### Description of the task
Once you reach the line that contains "- Schedulers.single() : 쓰레드가", retype it and every line after it exactly, ending with the last line of the entries.

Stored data

────────────────

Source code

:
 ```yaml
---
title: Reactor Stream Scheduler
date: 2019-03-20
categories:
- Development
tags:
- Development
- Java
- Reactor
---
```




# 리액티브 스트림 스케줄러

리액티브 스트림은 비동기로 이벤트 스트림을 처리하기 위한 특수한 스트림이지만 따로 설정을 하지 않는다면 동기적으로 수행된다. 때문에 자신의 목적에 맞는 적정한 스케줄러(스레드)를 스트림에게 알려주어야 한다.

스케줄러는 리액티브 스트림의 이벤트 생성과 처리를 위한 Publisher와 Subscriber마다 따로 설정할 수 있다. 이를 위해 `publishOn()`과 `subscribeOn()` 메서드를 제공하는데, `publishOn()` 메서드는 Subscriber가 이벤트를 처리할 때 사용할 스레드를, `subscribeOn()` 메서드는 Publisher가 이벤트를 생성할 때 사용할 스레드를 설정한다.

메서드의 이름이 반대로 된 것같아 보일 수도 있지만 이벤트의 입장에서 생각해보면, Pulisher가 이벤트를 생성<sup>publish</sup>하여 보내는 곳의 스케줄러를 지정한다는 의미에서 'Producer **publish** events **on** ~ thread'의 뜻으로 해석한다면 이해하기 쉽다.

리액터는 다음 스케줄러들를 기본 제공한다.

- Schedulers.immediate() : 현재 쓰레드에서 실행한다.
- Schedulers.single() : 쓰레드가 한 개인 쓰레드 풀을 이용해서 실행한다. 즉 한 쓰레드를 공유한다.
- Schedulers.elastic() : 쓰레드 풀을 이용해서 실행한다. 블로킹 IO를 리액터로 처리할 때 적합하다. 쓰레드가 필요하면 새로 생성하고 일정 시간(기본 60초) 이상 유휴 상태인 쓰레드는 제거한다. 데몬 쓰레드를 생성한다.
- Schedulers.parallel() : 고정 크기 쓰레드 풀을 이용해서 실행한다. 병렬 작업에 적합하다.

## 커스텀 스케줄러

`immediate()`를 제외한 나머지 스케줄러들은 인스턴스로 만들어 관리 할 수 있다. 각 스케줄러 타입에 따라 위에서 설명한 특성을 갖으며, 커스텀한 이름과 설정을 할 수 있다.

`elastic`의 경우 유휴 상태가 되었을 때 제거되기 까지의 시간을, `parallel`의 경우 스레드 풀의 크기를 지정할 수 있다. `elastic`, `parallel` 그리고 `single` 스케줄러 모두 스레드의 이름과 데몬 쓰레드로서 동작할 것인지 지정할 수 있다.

────────────────

### Answer for this exercise
- Schedulers.single() : 쓰레드가 한 개인 쓰레드 풀을 이용해서 실행한다. 즉 한 쓰레드를 공유한다.
- Schedulers.elastic() : 쓰레드 풀을 이용해서 실행한다. 블로킹 IO를 리액터로 처리할 때 적합하다. 쓰레드가 필요하면 새로 생성하고 일정 시간(기본 60초) 이상 유휴 상태인 쓰레드는 제거한다. 데몬 쓰레드를 생성한다.
- Schedulers.parallel() : 고정 크기 쓰레드 풀을 이용해서 실행한다. 병렬 작업에 적합하다.

## 커스텀 스케줄러

`immediate()`를 제외한 나머지 스케줄러들은 인스턴스로 만들어 관리 할 수 있다. 각 스케줄러 타입에 따라 위에서 설명한 특성을 갖으며, 커스텀한 이름과 설정을 할 수 있다.

`elastic`의 경우 유휴 상태가 되었을 때 제거되기 까지의 시간을, `parallel`의 경우 스레드 풀의 크기를 지정할 수 있다. `elastic`, `parallel` 그리고 `single` 스케줄러 모두 스레드의 이름과 데몬 쓰레드로서 동작할 것인지 지정할 수 있다.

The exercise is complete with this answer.